◆ **What this task involves**
What you print should match the entries exactly, only without the pictures.
..........
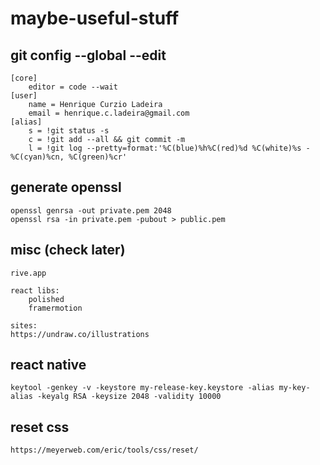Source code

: # maybe-useful-stuff

## git config --global --edit

```
[core]
	editor = code --wait
[user]
	name = Henrique Curzio Ladeira
	email = henrique.c.ladeira@gmail.com
[alias]
	s = !git status -s
	c = !git add --all && git commit -m
	l = !git log --pretty=format:'%C(blue)%h%C(red)%d %C(white)%s - %C(cyan)%cn, %C(green)%cr'	
```

## generate openssl
```
openssl genrsa -out private.pem 2048
openssl rsa -in private.pem -pubout > public.pem
```

## misc (check later)
```
rive.app

react libs:
	polished
	framermotion

sites:
https://undraw.co/illustrations
```

## react native
```
keytool -genkey -v -keystore my-release-key.keystore -alias my-key-alias -keyalg RSA -keysize 2048 -validity 10000
```

## reset css
```
https://meyerweb.com/eric/tools/css/reset/
```
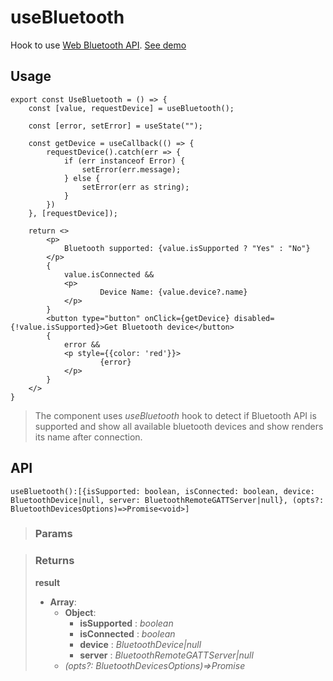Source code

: # useBluetooth
Hook to use [Web Bluetooth API](https://developer.mozilla.org/en-US/docs/Web/API/Web_Bluetooth_API). [See demo](https://ndriadev.github.io/react-tools/#/hooks/api-dom/useBluetooth)

## Usage

```tsx
export const UseBluetooth = () => {
	const [value, requestDevice] = useBluetooth();

	const [error, setError] = useState("");

	const getDevice = useCallback(() => {
		requestDevice().catch(err => {
			if (err instanceof Error) {
				setError(err.message);
			} else {
				setError(err as string);
			}
		})
	}, [requestDevice]);

	return <>
		<p>
			Bluetooth supported: {value.isSupported ? "Yes" : "No"}
		</p>
		{
			value.isConnected &&
			<p>
					Device Name: {value.device?.name}
			</p>
		}
		<button type="button" onClick={getDevice} disabled={!value.isSupported}>Get Bluetooth device</button>
		{
			error &&
			<p style={{color: 'red'}}>
					{error}
			</p>
		}
	</>
}
```

> The component uses _useBluetooth_ hook to detect if Bluetooth API is supported and show all available bluetooth devices and show renders its name after connection.


## API

```tsx
useBluetooth():[{isSupported: boolean, isConnected: boolean, device: BluetoothDevice|null, server: BluetoothRemoteGATTServer|null}, (opts?: BluetoothDevicesOptions)=>Promise<void>]
```

> ### Params
>
>
>

> ### Returns
>
> __result__
> - __Array__:  
>     - __Object__:  
>         - __isSupported__ : _boolean_  
>         - __isConnected__ : _boolean_  
>         - __device__ : _BluetoothDevice|null_  
>         - __server__ : _BluetoothRemoteGATTServer|null_  
>     - _(opts?: BluetoothDevicesOptions)=>Promise<void>_  
>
..........
◆ **Reply to the exercise**
Source code

: # maybe-useful-stuff

## git config --global --edit

```
[core]
	editor = code --wait
[user]
	name = Henrique Curzio Ladeira
	email = henrique.c.ladeira@gmail.com
[alias]
	s = !git status -s
	c = !git add --all && git commit -m
	l = !git log --pretty=format:'%C(blue)%h%C(red)%d %C(white)%s - %C(cyan)%cn, %C(green)%cr'	
```

## generate openssl
```
openssl genrsa -out private.pem 2048
openssl rsa -in private.pem -pubout > public.pem
```

## misc (check later)
```
rive.app

react libs:
	polished
	framermotion

sites:
https://undraw.co/illustrations
```

## react native
```
keytool -genkey -v -keystore my-release-key.keystore -alias my-key-alias -keyalg RSA -keysize 2048 -validity 10000
```

## reset css
```
https://meyerweb.com/eric/tools/css/reset/
```
Source code

: # useBluetooth
Hook to use [Web Bluetooth API](https://developer.mozilla.org/en-US/docs/Web/API/Web_Bluetooth_API). [See demo](https://ndriadev.github.io/react-tools/#/hooks/api-dom/useBluetooth)

## Usage

```tsx
export const UseBluetooth = () => {
	const [value, requestDevice] = useBluetooth();

	const [error, setError] = useState("");

	const getDevice = useCallback(() => {
		requestDevice().catch(err => {
			if (err instanceof Error) {
				setError(err.message);
			} else {
				setError(err as string);
			}
		})
	}, [requestDevice]);

	return <>
		<p>
			Bluetooth supported: {value.isSupported ? "Yes" : "No"}
		</p>
		{
			value.isConnected &&
			<p>
					Device Name: {value.device?.name}
			</p>
		}
		<button type="button" onClick={getDevice} disabled={!value.isSupported}>Get Bluetooth device</button>
		{
			error &&
			<p style={{color: 'red'}}>
					{error}
			</p>
		}
	</>
}
```

> The component uses _useBluetooth_ hook to detect if Bluetooth API is supported and show all available bluetooth devices and show renders its name after connection.


## API

```tsx
useBluetooth():[{isSupported: boolean, isConnected: boolean, device: BluetoothDevice|null, server: BluetoothRemoteGATTServer|null}, (opts?: BluetoothDevicesOptions)=>Promise<void>]
```

> ### Params
>
>
>

> ### Returns
>
> __result__
> - __Array__:  
>     - __Object__:  
>         - __isSupported__ : _boolean_  
>         - __isConnected__ : _boolean_  
>         - __device__ : _BluetoothDevice|null_  
>         - __server__ : _BluetoothRemoteGATTServer|null_  
>     - _(opts?: BluetoothDevicesOptions)=>Promise<void>_  
>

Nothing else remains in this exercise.